KPBS film critic Beth Accomando speaks with Ramie Tateishi about pop culture icon Godzilla.
Related Story: Rants and Raves: Godzilla
KPBS-FM Radio Film Feature: “Godzilla”
By Beth Accomando
Air date: March 23, 2011
Pop culture has a way of reflecting society and providing an outlet for its fears and anxieties. So KPBS film critic Beth Accomando talks with a Godzilla expert to see what the giant monster reveals about Japan.
GODZILLA (ba).wav SOQ 3:55 (music out at )
(Tag:) Check out Beth’s Cinema Junkie blog at K-P-B-S-dot-O-R-G for more information about Godzilla and Japanese science fiction and anime [pronounce ann-uh-may].
In movies, Godzilla was born out of an atomic blast that woke him from the ocean depths.
CLIP Godzilla roars
But he also rose out of real life tragedies that hit his homeland of Japan. Ramie Tateishi teaches about Japanese science fiction.
RAMIE TATEISHI: The original 1954 Godzilla film was sort of a symbolic representation of certainly the atomic bomb but also to an incident involving a fishing vessel that had gotten caught in atomic testing and the sailors came back sick.
For a country still recovering from the devastation of two atomic bombs, this additional nuclear tragedy stirred public outcry, and “Godzilla” served up an immediate response. Tateishi says pop culture can provide an outlet for fears.
RAMIE TATEISHI: All of these kinds of fears and anxieties that a culture has, that’s the way that those fears and anxieties take form or take shape and enter into circulation or enter into dialogue amongst people.
The dialogue regarding nuclear technology has been a long and complex one for the Japanese people. It began in part with the 1954 “Godzilla.” In the original Japanese version of the film, the destruction Godzilla leaves in his wake looks shockingly similar to the ruins found in Hiroshima and Nagasaki. Tateishi says trying to convey what this unimaginable destruction was like posed problems for literary artists but not for filmmakers.

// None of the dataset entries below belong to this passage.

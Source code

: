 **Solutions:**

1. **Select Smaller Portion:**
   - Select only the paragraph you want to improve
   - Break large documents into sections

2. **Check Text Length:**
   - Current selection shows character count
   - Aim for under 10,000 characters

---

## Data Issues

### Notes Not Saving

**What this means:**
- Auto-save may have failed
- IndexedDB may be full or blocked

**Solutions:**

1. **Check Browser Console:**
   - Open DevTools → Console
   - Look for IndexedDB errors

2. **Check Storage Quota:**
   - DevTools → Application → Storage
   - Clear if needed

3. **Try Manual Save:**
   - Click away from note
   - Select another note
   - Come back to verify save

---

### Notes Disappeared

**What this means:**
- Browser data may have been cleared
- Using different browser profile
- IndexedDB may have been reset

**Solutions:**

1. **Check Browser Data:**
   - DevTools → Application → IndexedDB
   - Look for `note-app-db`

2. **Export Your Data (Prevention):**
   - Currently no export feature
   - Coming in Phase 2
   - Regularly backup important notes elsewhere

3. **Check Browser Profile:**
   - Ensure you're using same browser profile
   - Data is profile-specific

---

RAMIE TATEISHI: How do you represent this experience that goes beyond the capability of language to convey to someone, and so Godzilla -- this giant monster, something that is extraordinary -- that became the perfect way of representing this experience that you can't really represent or try to convey to someone any other way than something that is not ordinary or something that you don't see everyday.
The bomb deeply influenced Japanese science fiction. The mushroom cloud hovers over many films and anime as a symbol of destruction. Through science fiction Japanese filmmakers have the opportunity to make the unimaginable more tangible. Just look at what Godzilla’s breath does to Tokyo.
CLIP Godzilla breath
RAMIE TATEISHI: You see a big gust of wind blow through the city and a big flash of light and things catching fire and that matches up with eyewitness accounts of what happened when the bomb went off.
Godzilla also allowed Japanese filmgoers to wrestle with their ambivalence about science, and nuclear technology in particular.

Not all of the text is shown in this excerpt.